The new council will be sworn in on October 24, which gives Mr Kiddle 61 days to action his "before Christmas action plan", released this week.
Mr Kiddle said he plans to fix "the damage and neglect of the last three years".
The 17 initiatives covered community consultation, infrastructure funding, the future of district airports, transport, water and waste.
"For good measure Mr Kiddle will focus on improving the performance of Veolia and the Otago Regional Council in the district," the release said.
"By Christmas 2019 all of the initiatives will be under way, not all completed, but all started."
He promised "mayoral clinics", he would "unshackle" the Wanaka Community Board, enabling it to set its own agenda, to begin beautifying the small towns, broaden the focus of the proposed visitor levy on accommodation providers, and lobby Government for investment.
On the dual Queenstown-Wanaka airport proposal, Mr Kiddle said he would require the Queenstown Airport Corporation to "balance economic, social/community and environmental considerations", and hold an "airports summit".
He would also prevent the council from gaining consent to discharge sewage into waterways.
Asked to respond, Mayor Jim Boult said Mr Kiddle's comments were a "sad indictment on his lack of understanding of the strong engagement this community has put in over the past three years".
"The 10-year plan for example involved more direct consultation with the community than any other activity undertaken by council in its history.

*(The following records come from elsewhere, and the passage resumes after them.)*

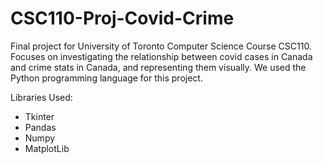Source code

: # CSC110-Proj-Covid-Crime

Final project for University of Toronto Computer Science Course CSC110. Focuses on investigating the relationship between covid cases in Canada and crime stats in Canada, and representing them visually. We used the Python programming language for this project.

Libraries Used: 
* Tkinter
* Pandas
* Numpy 
* MatplotLib
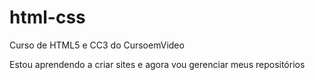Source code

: # html-css
 Curso de HTML5 e CC3 do CursoemVideo

 Estou aprendendo a criar sites e agora vou gerenciar meus repositórios
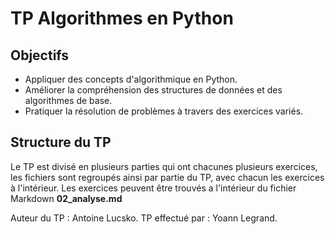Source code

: # TP Algorithmes en Python

## Objectifs

- Appliquer des concepts d'algorithmique en Python.
- Améliorer la compréhension des structures de données et des algorithmes de base.
- Pratiquer la résolution de problèmes à travers des exercices variés.

## Structure du TP

Le TP est divisé en plusieurs parties qui ont chacunes plusieurs exercices, les fichiers sont regroupés ainsi par partie du TP, avec chacun les exercices à l'intérieur. Les exercices peuvent être trouvés a l'intérieur du fichier Markdown **02_analyse.md**


Auteur du TP : Antoine Lucsko.
TP effectué par : Yoann Legrand.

"I also suggest Mr Kiddle may find it worthwhile to familiarise himself with the Local Government Act, the long-term plan and in general the role of mayor.
"I think he will find that the 30-year infrastructure strategy, the inter-agency work around transport, the very exciting work in the arts and culture space, the master planning, not to mention the spatial plan, will satisfy his concerns."
Mayoral candidate Al Angus said if Mr Kiddle won and "and gets even half of these tasks completed, I'll certainly vote for him in the 2022 elections".